5 takeaways from Alabama earthquake

By Bill Press

We should have seen it coming. They didn’t generate a lot of news, but, according to the United States Geological Survey (USGS), 11 earthquakes had already hit the state of Alabama earlier this year. The last one, Nov. 25 in northern Alabama, registered 2.2 on the Richter scale.

But they were just the warmup act for the big earthquake that shook Alabama on Dec. 12. In a political upset nobody saw coming, Democrat Doug Jones defeated Republican Roy Moore to become the first Alabama Democrat elected to the U.S. Senate since 1990. And shock waves from that earthquake are being felt across the country.

Because of the serious allegations of preying on teenage girls leveled against Moore, no Senate race in recent history has received so much national media attention nor has made such an impact on both politics and policy. We’ll be sorting it out for years, but there are five immediate takeaways from the Doug Jones win.

1. Bad News for Trump

The biggest loser in Alabama was not Roy Moore. It was Donald Trump. He put his reputation on the line. He praised Moore and attacked Jones on Twitter. He held a rally for Moore supporters in Pensacola. He recorded a robocall for Moore. In effect, he said he’d rather see a sexual predator in the U.S. Senate than a Democrat. And he lost.

Nor is this the first time. It’s Trump’s fourth loss in a row: Kim Guadagno for governor of New Jersey; Ed Gillespie for governor of Virginia; Luther Strange in the Alabama GOP Senate primary; Roy Moore in the general election. Trump endorsed them all, and they all lost. Yes, even in Alabama, which he won in 2016 by 28 points. Trump has zero coattails, which will make it more difficult for him to pursue any legislative agenda and embolden Republicans up for re-election in 2018 to distance themselves from him.

2. Bad for GOP Agenda

It’s shameful how little Republicans have accomplished this year. Even though they control the House, the Senate and the White House, they’ve yet to pass one major piece of legislation. Until Dec. 12, it looked like tax cuts could be the one exception, but now even that could be in jeopardy.

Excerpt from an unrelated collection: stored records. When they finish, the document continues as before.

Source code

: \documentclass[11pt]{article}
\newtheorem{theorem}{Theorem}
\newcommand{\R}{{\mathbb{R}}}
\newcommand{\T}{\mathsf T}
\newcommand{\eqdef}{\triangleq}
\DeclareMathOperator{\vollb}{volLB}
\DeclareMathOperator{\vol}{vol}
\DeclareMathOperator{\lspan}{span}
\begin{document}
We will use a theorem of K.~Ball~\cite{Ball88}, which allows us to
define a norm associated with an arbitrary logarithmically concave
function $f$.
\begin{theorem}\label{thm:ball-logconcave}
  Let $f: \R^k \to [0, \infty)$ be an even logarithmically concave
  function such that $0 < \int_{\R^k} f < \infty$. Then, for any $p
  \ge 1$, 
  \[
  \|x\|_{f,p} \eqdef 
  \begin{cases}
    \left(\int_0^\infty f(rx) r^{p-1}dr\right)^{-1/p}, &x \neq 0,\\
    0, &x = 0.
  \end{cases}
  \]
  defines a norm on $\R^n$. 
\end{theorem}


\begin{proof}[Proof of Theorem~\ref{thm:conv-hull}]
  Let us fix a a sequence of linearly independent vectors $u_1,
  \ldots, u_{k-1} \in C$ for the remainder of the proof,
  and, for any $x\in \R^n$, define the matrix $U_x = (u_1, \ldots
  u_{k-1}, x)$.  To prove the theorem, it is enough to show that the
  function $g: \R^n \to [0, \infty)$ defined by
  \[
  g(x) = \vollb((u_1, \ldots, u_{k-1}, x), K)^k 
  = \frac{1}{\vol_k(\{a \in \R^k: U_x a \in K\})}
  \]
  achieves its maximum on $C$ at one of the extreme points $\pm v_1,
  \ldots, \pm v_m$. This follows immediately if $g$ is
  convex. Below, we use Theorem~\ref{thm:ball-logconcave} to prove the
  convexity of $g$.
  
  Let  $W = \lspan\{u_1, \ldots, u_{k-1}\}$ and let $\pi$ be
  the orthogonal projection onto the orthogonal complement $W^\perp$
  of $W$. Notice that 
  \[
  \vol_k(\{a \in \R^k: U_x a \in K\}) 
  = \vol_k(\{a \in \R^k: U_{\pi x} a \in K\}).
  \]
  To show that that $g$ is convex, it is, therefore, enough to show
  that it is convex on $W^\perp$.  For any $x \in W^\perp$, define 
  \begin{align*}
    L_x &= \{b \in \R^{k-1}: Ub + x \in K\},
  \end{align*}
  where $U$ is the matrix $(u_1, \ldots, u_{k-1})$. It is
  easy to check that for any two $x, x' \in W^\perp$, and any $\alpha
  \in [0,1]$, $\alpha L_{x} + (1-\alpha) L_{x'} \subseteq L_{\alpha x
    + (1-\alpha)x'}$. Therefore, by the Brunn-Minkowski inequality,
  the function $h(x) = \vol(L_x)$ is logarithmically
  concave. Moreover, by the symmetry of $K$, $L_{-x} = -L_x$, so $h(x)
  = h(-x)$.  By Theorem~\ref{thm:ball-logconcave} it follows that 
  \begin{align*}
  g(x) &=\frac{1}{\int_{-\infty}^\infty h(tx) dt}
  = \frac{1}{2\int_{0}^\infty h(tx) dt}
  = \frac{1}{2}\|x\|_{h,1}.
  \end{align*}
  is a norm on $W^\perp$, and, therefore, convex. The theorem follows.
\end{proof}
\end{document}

Do the math. There are 52 Republican senators. Under reconciliation, they need at least 50 votes to pass a tax-cut bill. That means they can only lose two. Tennessee’s Bob Corker’s already a no vote. Any one of several Republicans still on the fence – Susan Collins, John McCain, Jeff Flake or Lisa Murkowski – could be the second. Add Doug Jones and the bill is dead. It all depends on whether Republicans can rush some version of a tax-cut bill through before Jones is sworn in.

3. Senate in Play

A year ago, if you told anybody that Democrats had a chance to win back the Senate in 2018, you’d have been laughed out of the room. But that opportunity is now a reality.

It’s still an uphill battle. There are 23 Democratic senators up for re-election next year and only eight Republicans. To wrest control from Republicans, Democrats have to pick up three seats. In Alabama, they’ve already won one that nobody expected. And now there are open or vulnerable Republican seats in Arizona, Nevada and Tennessee, where popular former governor Phil Bredesen’s running to replace Bob Corker.

4. Democrats Fired Up

In politics, there’s nothing like a big win to get everybody’s juices flowing. And in New Jersey, Virginia and Alabama, Democrats have had three big wins in a row – not counting 100 victories in mayoral, city council and state legislative races across the country. Call it the Resistance, or whatever. There’s no doubt that political momentum and resources today are with the Democrats.

Democrats go into 2018 with the wind at their backs, while Republicans will be forced to defend electing one sexual predator as president, supporting another sexual predator for Senate and accomplishing absolutely nothing in their first 12 months, except a tax bill that raises taxes on middle-class Americans.

5. MeToo Moment

Doug Jones’ triumph in Alabama is also a big win for women nationwide, especially those courageous women who’ve publicly come forward with their stories of sexual abuse in the workplace. They’re finally being taken seriously. They’ve already cost several sitting politicians their jobs, and now they’ve blocked an alleged child molester from serving in the Senate.

Some Republicans may not realize it yet, but all Americans, Republican and Democrat, are better off without Sen. Roy Moore.